Doing that , I was still getting the error message. However:

# Test: Ensure an ssh connecttion can be made to Nagios client system by the Nagios user and automatically add fingerprint key
Nagios_Login=`su nagios -c "ssh -o StrictHostKeyChecking=no $Sys_IPAddress uptime"`

This line was causing an issue. I believe this was due to the su nagios command, when the script is already being executed by Nagios.
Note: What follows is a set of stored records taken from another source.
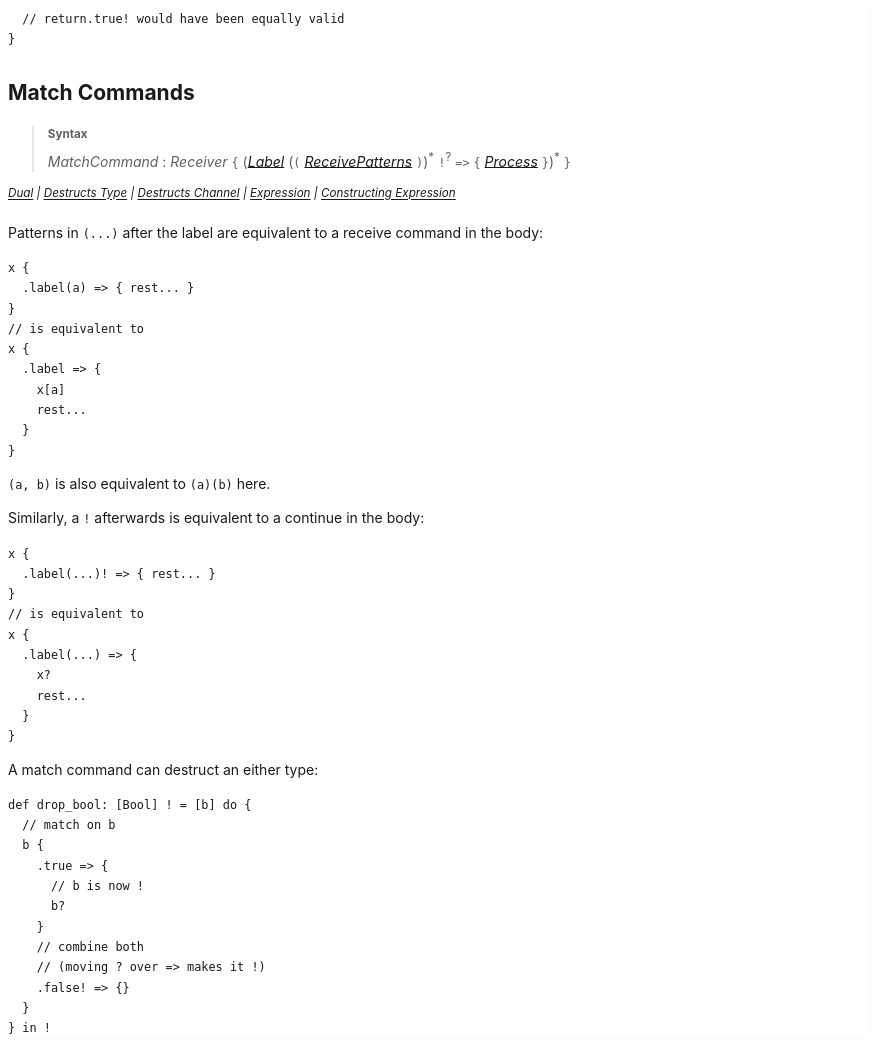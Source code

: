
 ```par
  // return.true! would have been equally valid
}
```

## Match Commands

> **<sup>Syntax</sup>**\
> _MatchCommand_ : _Receiver_ `{` ([_Label_] (`(` [_ReceivePatterns_] `)`)<sup>\*</sup> `!`<sup>?</sup> `=>` `{` [_Process_] `}`)<sup>\*</sup> `}`


*<sup>
[Dual](#signal-commands)
| [Destructs Type](../types.md#either-types)
| [Destructs Channel](../types.md#choice-types)
| [Expression](../expressions/application.md#either-destructions)
| [Constructing Expression](../expressions/construction.md#either-selections)
</sup>*

Patterns in `(...)` after the label are equivalent to a receive command in the body:
```par
x {
  .label(a) => { rest... }
}
// is equivalent to
x {
  .label => {
    x[a]
    rest...
  }
}
```
`(a, b)` is also equivalent to `(a)(b)` here.

Similarly, a `!` afterwards is equivalent to a continue in the body:
```par
x {
  .label(...)! => { rest... }
}
// is equivalent to
x {
  .label(...) => {
    x?
    rest...
  }
}
```

A match command can destruct an either type:
```par
def drop_bool: [Bool] ! = [b] do {
  // match on b
  b {
    .true => {
      // b is now !
      b?
    }
    // combine both 
    // (moving ? over => makes it !)
    .false! => {}
  }
} in !
```

[ID]: ../lexical.md#names
[_Expression_]: ../expressions.md
[_ExpressionList_]: ../expressions.md
[_PatternList_]: ../patterns.md
[_ID_List_]: ../lexical.md#names
[_Label_]: ../types.md
[_ReceivePatterns_]: ../expressions/construction.md#choice-constructions
[_Process_]: ../statements.md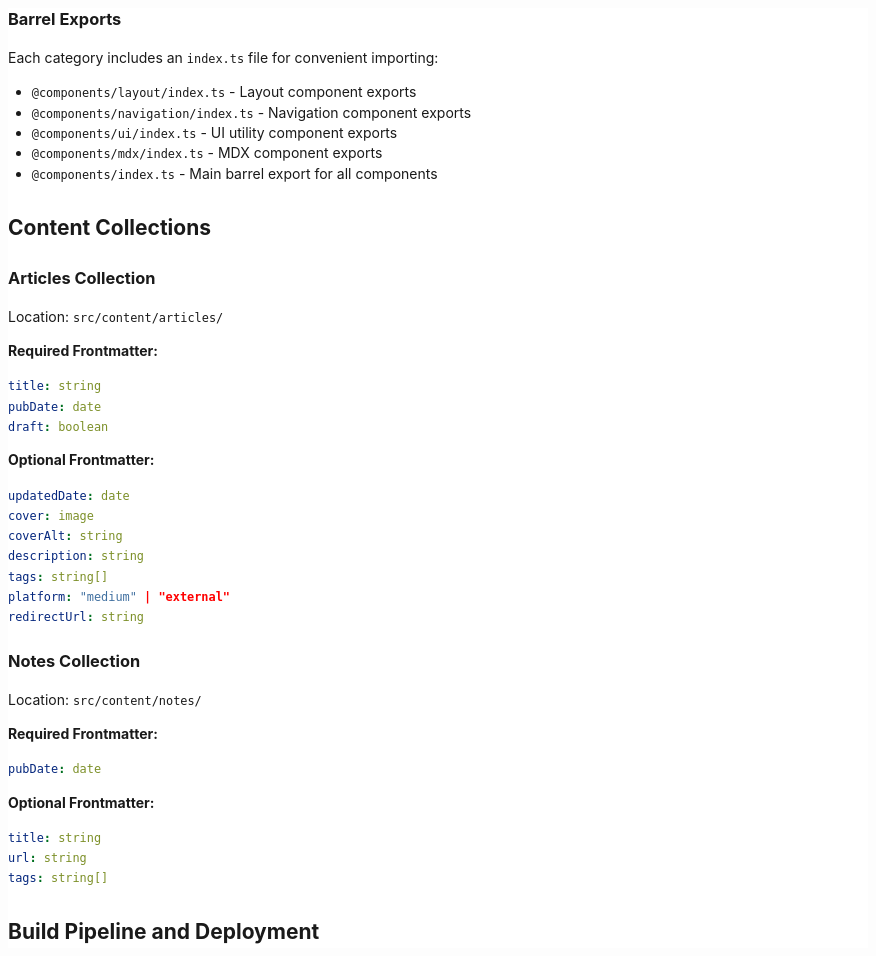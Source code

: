 ### Barrel Exports

Each category includes an `index.ts` file for convenient importing:

- `@components/layout/index.ts` - Layout component exports
- `@components/navigation/index.ts` - Navigation component exports
- `@components/ui/index.ts` - UI utility component exports
- `@components/mdx/index.ts` - MDX component exports
- `@components/index.ts` - Main barrel export for all components

## Content Collections

### Articles Collection

Location: `src/content/articles/`

**Required Frontmatter:**

```yaml
title: string
pubDate: date
draft: boolean
```

**Optional Frontmatter:**

```yaml
updatedDate: date
cover: image
coverAlt: string
description: string
tags: string[]
platform: "medium" | "external"
redirectUrl: string
```

### Notes Collection

Location: `src/content/notes/`

**Required Frontmatter:**

```yaml
pubDate: date
```

**Optional Frontmatter:**

```yaml
title: string
url: string
tags: string[]
```

## Build Pipeline and Deployment

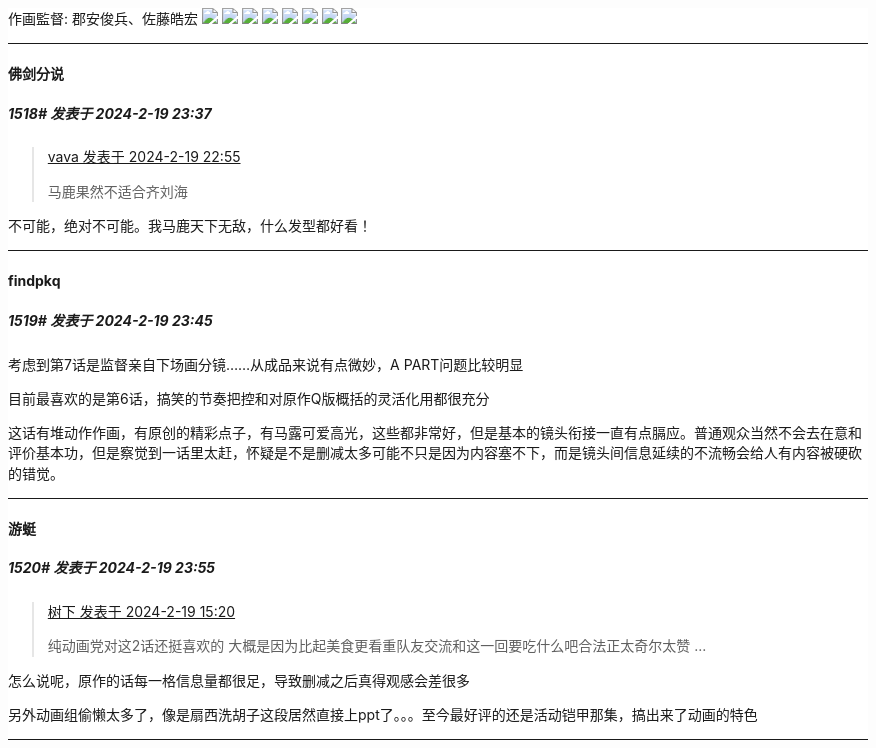 作画監督: 郡安俊兵、佐藤皓宏
<img src="https://p.sda1.dev/15/bc58e81883d677f55418f08e2dcef621/fca5c7b62e065fdd30e92813b76c1ee7.jpg" referrerpolicy="no-referrer">
<img src="https://p.sda1.dev/15/b0fe7fec22ec76365813a429bdfb6394/51e31ffa95c9c196c8b3e558c8ad411c.jpg" referrerpolicy="no-referrer">
<img src="https://p.sda1.dev/15/90dec58b89ec1104c3d4a226f8d93b44/6a84fe9cc79173bd27854a177f0b42f3.jpg" referrerpolicy="no-referrer">
<img src="https://p.sda1.dev/15/4edfcfa2e3501b759749c668ab5a9610/3b9fa5433342fe185666af3f72a715ce.jpg" referrerpolicy="no-referrer">
<img src="https://p.sda1.dev/15/b845aacc7918848d68be71db15610f5c/633739c8ad21e149cb0c2218dffc1a7b.jpg" referrerpolicy="no-referrer">
<img src="https://p.sda1.dev/15/4c7b16a59241ba1ac1eb6e3862322969/1dad79cb4b1fb6ca2eef01c79e315bd1.jpg" referrerpolicy="no-referrer">
<img src="https://p.sda1.dev/15/be4de3dc34d2eacb7755b081dc107b0a/95f093ae30b640d13c8c434dfc17b300.jpg" referrerpolicy="no-referrer">
<img src="https://p.sda1.dev/15/e8ead2d1ae95cce70782edccc76da840/b94f7104cd438d325faab6e2323cff32.jpg" referrerpolicy="no-referrer">


*****

####  佛剑分说  
##### 1518#       发表于 2024-2-19 23:37

<blockquote><a href="httphttps://bbs.saraba1st.com/2b/forum.php?mod=redirect&amp;goto=findpost&amp;pid=64003961&amp;ptid=2086008" target="_blank">vava 发表于 2024-2-19 22:55</a>

马鹿果然不适合齐刘海</blockquote>
不可能，绝对不可能。我马鹿天下无敌，什么发型都好看！


*****

####  findpkq  
##### 1519#       发表于 2024-2-19 23:45

考虑到第7话是监督亲自下场画分镜……从成品来说有点微妙，A PART问题比较明显

目前最喜欢的是第6话，搞笑的节奏把控和对原作Q版概括的灵活化用都很充分

这话有堆动作作画，有原创的精彩点子，有马露可爱高光，这些都非常好，但是基本的镜头衔接一直有点膈应。普通观众当然不会去在意和评价基本功，但是察觉到一话里太赶，怀疑是不是删减太多可能不只是因为内容塞不下，而是镜头间信息延续的不流畅会给人有内容被硬砍的错觉。


*****

####  游蜓  
##### 1520#       发表于 2024-2-19 23:55

<blockquote><a href="httphttps://bbs.saraba1st.com/2b/forum.php?mod=redirect&amp;goto=findpost&amp;pid=63999276&amp;ptid=2086008" target="_blank">树下 发表于 2024-2-19 15:20</a>

纯动画党对这2话还挺喜欢的 大概是因为比起美食更看重队友交流和这一回要吃什么吧合法正太奇尔太赞 ...</blockquote>
怎么说呢，原作的话每一格信息量都很足，导致删减之后真得观感会差很多

另外动画组偷懒太多了，像是扇西洗胡子这段居然直接上ppt了。。。至今最好评的还是活动铠甲那集，搞出来了动画的特色


*****
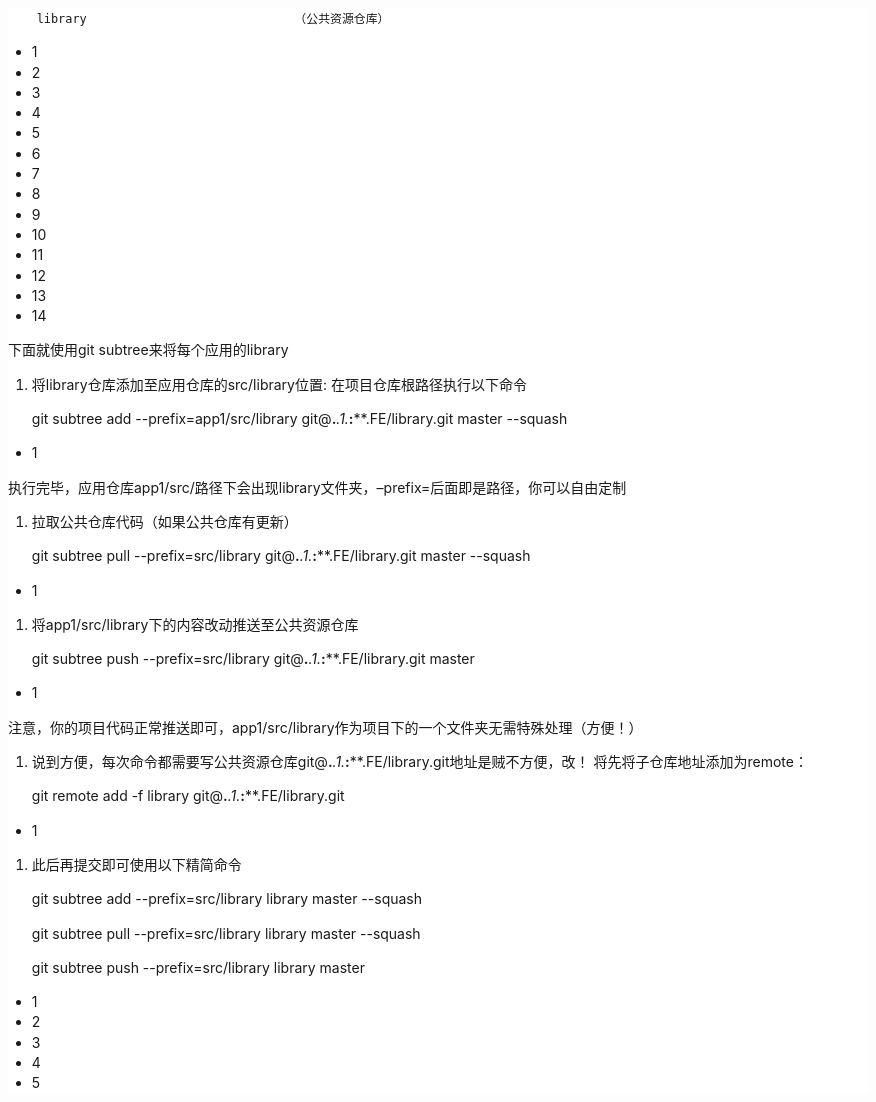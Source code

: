 	    library                             （公共资源仓库）

- 1
- 2
- 3
- 4
- 5
- 6
- 7
- 8
- 9
- 10
- 11
- 12
- 13
- 14

下面就使用git subtree来将每个应用的library

1. 将library仓库添加至应用仓库的src/library位置: 在项目仓库根路径执行以下命令

	 git subtree add --prefix=app1/src/library git@**.***.1.***:****.FE/library.git master --squash

- 1

执行完毕，应用仓库app1/src/路径下会出现library文件夹，–prefix=后面即是路径，你可以自由定制

1. 拉取公共仓库代码（如果公共仓库有更新）

	 git subtree pull --prefix=src/library git@**.***.1.***:****.FE/library.git master --squash

- 1

1. 将app1/src/library下的内容改动推送至公共资源仓库

	 git subtree push --prefix=src/library git@**.***.1.***:****.FE/library.git master

- 1

注意，你的项目代码正常推送即可，app1/src/library作为项目下的一个文件夹无需特殊处理（方便！）

1. 说到方便，每次命令都需要写公共资源仓库git@**.***.1.***:****.FE/library.git地址是贼不方便，改！
将先将子仓库地址添加为remote：

	 git remote add -f library git@**.***.1.***:****.FE/library.git

- 1

1. 此后再提交即可使用以下精简命令

	  git subtree add --prefix=src/library library master --squash

	  git subtree pull --prefix=src/library library master --squash

	  git subtree push --prefix=src/library library master

- 1
- 2
- 3
- 4
- 5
So, I removed that, and made the ssh command explicitly connect to the Nagios user (i.e. nagios@$Sys_IPAddress), and the following happened:

nagios@nagios:/usr/local/nagios/Nagios_Ansible_Config_tool$ ./Nagios_Ansible_Config_tool.sh CentOS x86_64 build-digitalocean-centos69-x64-2 167.71.130.191 digitalocean 22
167.71.130.191

##################################################
Hostname: build-digitalocean-centos69-x64-2
IP Address: 167.71.130.191
SSH Port Number: 22
Enable check_mem: yes
Enable Nagios Graphs: yes
Enable Icons: yes CentOS
Enable Notifications: yes
Add Description Info: yes Add by Ansible
Operating System patches yes /usr/local/nagios/Nagios_Ansible_Config_tool//templates/yum.cfg
Timesync Check: /usr/local/nagios/Nagios_Ansible_Config_tool//templates/check_ntp_timesync.cfg
##################################################

cp: cannot create regular file 'build-digitalocean-centos69-x64-2.cfg': Permission denied
sed: can't read build-digitalocean-centos69-x64-2.cfg: No such file or directory
sed: can't read build-digitalocean-centos69-x64-2.cfg: No such file or directory
sed: can't read build-digitalocean-centos69-x64-2.cfg: No such file or directory
sed: can't read build-digitalocean-centos69-x64-2.cfg: No such file or directory
sed: can't read build-digitalocean-centos69-x64-2.cfg: No such file or directory
cp: cannot create regular file '/usr/local/nagios/Nagios_Ansible_Config_tool//templates/check_mem_tmp.file.7791': Permission denied
sed: can't read /usr/local/nagios/Nagios_Ansible_Config_tool//templates/check_mem_tmp.file.7791: No such file or directory
sed: can't read /usr/local/nagios/Nagios_Ansible_Config_tool//templates/check_mem_tmp.file.7791: No such file or directory
./Nagios_Ansible_Config_tool.sh: line 212: build-digitalocean-centos69-x64-2.cfg: Permission denied
rm: cannot remove '/usr/local/nagios/Nagios_Ansible_Config_tool//templates/check_mem_tmp.file.7791': No such file or directory
sed: can't read build-digitalocean-centos69-x64-2.cfg: No such file or directory
./Nagios_Ansible_Config_tool.sh: line 225: build-digitalocean-centos69-x64-2.cfg: Permission denied
./Nagios_Ansible_Config_tool.sh: line 228: build-digitalocean-centos69-x64-2.cfg: Permission denied
sed: can't read build-digitalocean-centos69-x64-2.cfg: No such file or directory
sed: can't read build-digitalocean-centos69-x64-2.cfg: No such file or directory
sed: can't read build-digitalocean-centos69-x64-2.cfg: No such file or directory
build-digitalocean-centos69-x64-2 Already exists in the hostgroup, skipping
Conducting Pre-flight checks...
mv: cannot stat 'build-digitalocean-centos69-x64-2.cfg': No such file or directory
./Nagios_Ansible_Config_tool.sh: line 291: flight_check_20210329-120913.log: Permission denied
cat: flight_check_20210329-120913.log: No such file or directory
cat: flight_check_20210329-120913.log: No such file or directory
ERROR: Something when wrong...
./Nagios_Ansible_Config_tool.sh: line 296: /usr/local/nagios/Nagios_Ansible_Config_tool//build-digitalocean-centos69-x64-2.cfg.error_20210329-120913.log: Permission denied
mv: cannot stat '/usr/local/nagios/etc/servers//build-digitalocean-centos69-x64-2.cfg': No such file or directory
Please see error log: /usr/local/nagios/Nagios_Ansible_Config_tool//build-digitalocean-centos69-x64-2.cfg.error_20210329-120913.log
Host configure: /usr/local/nagios/Nagios_Ansible_Config_tool//build-digitalocean-centos69-x64-2.cfg
^C

So, a bunch of permissions errors, which shouldn't be so hard to fix. However, this whole thing ends up being so confusing, with which machine is ssh-ing to the other, that some added Documentation / A diagram, may help. It'd certainly help my understanding. It's fairly clear why #1670 is required, and it may be preferable to just start on that, as opposed to getting this 100% working.

sxa commented 3 years ago

Iceboxing for now until someone is able to pick this up and start progressing it.